A0477
Title: Denoising data with measurement error using a reproducing kernel-based diffusion model
Authors: Ruoyu Wang - Harvard School of Public Health (United States) [presenting]
Mingyang Yi - Renmin University of China (China)
Marcos Matabuena - Harvard University (Spain)
Abstract: The ongoing technological revolution in measurement systems enables the acquisition of high-resolution samples in fields such as engineering, biology, and medicine. However, these observations are often subject to errors from measurement devices. Motivated by this challenge, a denoising framework that employs diffusion models is proposed to generate denoised data whose distribution closely approximates the unobservable, error-free data, thereby permitting standard data analysis based on the denoised data.

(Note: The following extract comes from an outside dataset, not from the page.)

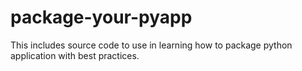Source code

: # package-your-pyapp
This includes source code to use in learning how to package python application with best practices.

The key element of the framework is a novel reproducing kernel Hilbert space-based method that trains the diffusion model with only error-contaminated data, admits a closed-form solution, and achieves a fast convergence rate in terms of estimation error. Furthermore, the effectiveness of the method is verified by deriving an upper bound on the Kullback-Leibler divergence between the distributions of the generated denoised data and the error-free data. A series of conducted simulations also verifies the promising empirical performance of the proposed method compared to other state-of-the-art methods. To further illustrate the potential of this denoising framework in a real-world application, it is applied in a digital health context, showing how measurement error in continuous glucose monitors can influence conclusions drawn from a clinical trial on diabetes Mellitus.